Molten Salt Reactors do not have sodium (pure metallic sodium), that could react explosively with water. Sodium can be the coolant in other types of reactors, such as the Liquid Metal (cooled) Fast Breeder Reactor (LMFBR) or the Monju Nuclear Power Plant. Some types of MSR could use sodium chloride as the coolant, which is very chemically stable. Fluoride salts and chloride salts are highly stable; fluorine and chlorine and sodium are highly reactive until they combine with another highly reactive element. MSR use either fluoride salts or chloride salts as the coolant.

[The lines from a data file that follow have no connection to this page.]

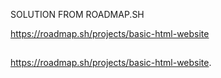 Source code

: 
SOLUTION FROM ROADMAP.SH

https://roadmap.sh/projects/basic-html-website
##
https://roadmap.sh/projects/basic-html-website.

Why use gas turbines to convert the heat from the LFTR into electricity? Better to ask why the reactor site would use Brayton cycle turbines, rather than commonly used turbines. The design of the turbine should be efficient at converting heat to electricity, and https://en.wikipedia.org/wiki/Brayton_cycle has higher efficiency than conventional turbines. Also, water (steam) dissolves far more chemicals than inert gasses like helium, and heat transfer units between the reactor salt and the turbine gas have to be long-lasting with both the reactor coolant and the turbine gas. Third, using a gas other than steam in the turbine also makes the reactor site able to function without a large water supply, and without the environmental concerns of the reactor somehow contaminating the water supply like LWR can.
Would you be able to use the spent fuel from a LWR to power a LFTR? I know that you use U 235 or Pu to start up the reactor but could you use any of those to help run the reactor, like adding it in as it runs?
[George’s reply] A LFTR is a specific design of Molten Salt Reactor. LFTR is designed to convert thorium to U233 and fission that, with added equipment for the conversion. Other types of MSR could fission U235 and/or Pu239. If you put U235 or Pu in a LFTR, you would want to adjust the amount of Th you put in (keep the fissile concentration within the broad range the reactor was designed for).
Most of the spent fuel from LWR would be U238, which does not fission well in a thermal spectrum reactor (such as LFTR or LWR). Molten Salt Reactors can be fast spectrum, keeping all the stability and inherent safety of MSR. The moderator would be removed from the design, and since FLiBe salt itself moderates neutrons somewhat, a different salt would probably be used. Different salt would require different reactor vessel materials. Fast Spectrum Molten Salt Reactor Options discusses this.
One benefit of LFTR is you add very-low-radiation thorium to the reactor, so only thorium is shipped to it. With the irrational fear of shipping anything uranium, the most likely place for a LWR-waste burning MSR would be at existing LWR sites, inside the LWR steam containment building. MSR No Long Term Waste Storage goes over some of this.